Division of Neonatology and the Children's Health and Discovery Initiative, Department of Pediatrics, Duke University School of Medicine, Durham, North Carolina, USA.
HIV Frontiers, Global Health Accelerator, Bill & Melinda Gates Foundation, Seattle, Washington, USA.
Immunol Rev. 2023 May;315(1):126-153. doi: 10.1111/imr.13195. Epub 2023 Mar 24.
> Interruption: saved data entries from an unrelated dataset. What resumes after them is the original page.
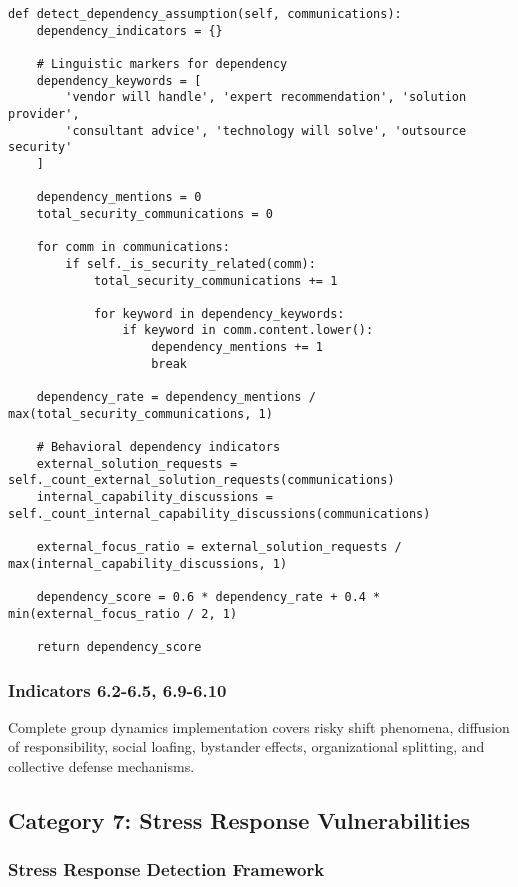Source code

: \documentclass[11pt, onecolumn]{article}
\begin{document}
\begin{lstlisting}
def detect_dependency_assumption(self, communications):
    dependency_indicators = {}
    
    # Linguistic markers for dependency
    dependency_keywords = [
        'vendor will handle', 'expert recommendation', 'solution provider',
        'consultant advice', 'technology will solve', 'outsource security'
    ]
    
    dependency_mentions = 0
    total_security_communications = 0
    
    for comm in communications:
        if self._is_security_related(comm):
            total_security_communications += 1
            
            for keyword in dependency_keywords:
                if keyword in comm.content.lower():
                    dependency_mentions += 1
                    break
    
    dependency_rate = dependency_mentions / max(total_security_communications, 1)
    
    # Behavioral dependency indicators
    external_solution_requests = self._count_external_solution_requests(communications)
    internal_capability_discussions = self._count_internal_capability_discussions(communications)
    
    external_focus_ratio = external_solution_requests / max(internal_capability_discussions, 1)
    
    dependency_score = 0.6 * dependency_rate + 0.4 * min(external_focus_ratio / 2, 1)
    
    return dependency_score
\end{lstlisting}

\subsubsection{Indicators 6.2-6.5, 6.9-6.10}

Complete group dynamics implementation covers risky shift phenomena, diffusion of responsibility, social loafing, bystander effects, organizational splitting, and collective defense mechanisms.

\subsection{Category 7: Stress Response Vulnerabilities}

\subsubsection{Stress Response Detection Framework}
\end{document}
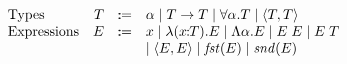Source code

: \[
\begin{array}{lrrl}
  \text{Types} & T & \dcoloneq &
    \alpha
    \mid T \to T
    \mid \forall \alpha. T
    \mid \langle T, T \rangle \\

  \text{Expressions} & E & \dcoloneq &
    x
    \mid \abs{\rel{x}{T}}{E}
    \mid \Abs{\alpha}{E}
    \mid \app{E}{E}
    \mid \app{E}{T} \\ & & &
    \mid \langle E, E \rangle
    \mid \meta{fst} E
    \mid \meta{snd} E
\end{array}
\]
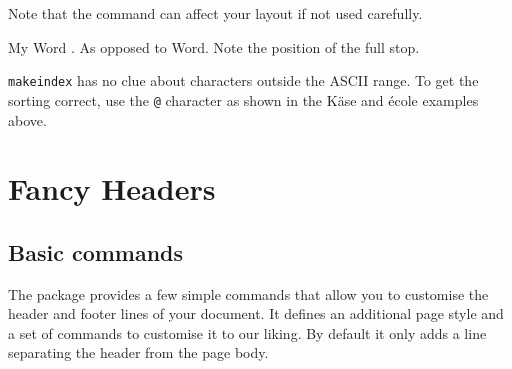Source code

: Note that the  command can affect your layout if not used carefully.

\begin{chktexignore}
  \begin{example}
My Word . As opposed
to Word. Note the
position of the full stop.
\end{example}
\end{chktexignore}

\texttt{makeindex} has no clue about characters outside the ASCII range. To
get the sorting correct, use the \verb|@| character as shown in the K\"ase
and \'ecole examples above.

\section{Fancy Headers}\label{sec:fancy}

\subsection{Basic commands}

The  package provides a few simple commands that allow you to
customise the header and footer lines of your document. It defines an
additional page style  and a set of commands to customise it to our liking. By
default it only adds a line separating the header from the page body.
The switch from primitive to definitive hematopoiesis occurs early in development through the emergence of a wave of definitive hematopoietic stem cells from intraembryonic sites, supplanting the original primitive population of extraembryonically derived stem cells. When it became clear that unique features of the fetal immune system could not be reproduced by adult stem cells, it was hypothesized that a lineage of definitive fetal hematopoietic stem cells predominates antenatally, ultimately giving way to an emerging wave of adult stem cells and resulting in a "layered" fetal immune system consisting of overlapping lineages. It is now clear, however, that the transition from human fetal-to-adult T cell identity and function does not occur due to a binary switch between distinct fetal and adult lineages. Rather, recent evidence from single cell analysis suggests that during the latter half of fetal development a gradual, progressive transition occurs at the level of hematopoietic stem-progenitor cells (HSPCs) which is reflected in their T cell progeny. At a transcriptional level, clusters of genes are up- and down-regulated with sequenced timing, suggesting that the transition is under the control of master regulatory factors, including epigenetic modifiers. The net effect is still one of "molecular layering," that is, the continuous layering of iterative generations of HSPCs and T cells that arise through progressive changes in gene expression. This review will focus on recent discoveries that elucidate mechanisms of fetal T cell function and the transition from fetal to adult identity. The epigenetic landscape of fetal T cells facilitates their ability to fulfill the dominant fetal mandate of generating tolerance against self, maternal, and environmental antigens by supporting their predisposition to differentiate into CD25 FoxP3 regulatory T cells (T ). We will explore how the coordinated development of two complementary populations of fetal T cells-conventional T cells dominated by T and tissue-associated memory effector cells with innate-like inflammatory potential-is crucial not only for maintaining intrauterine immune quiescence but also for facilitating an immune response that is appropriately tuned for the bombardment of antigen stimulation that happens at birth.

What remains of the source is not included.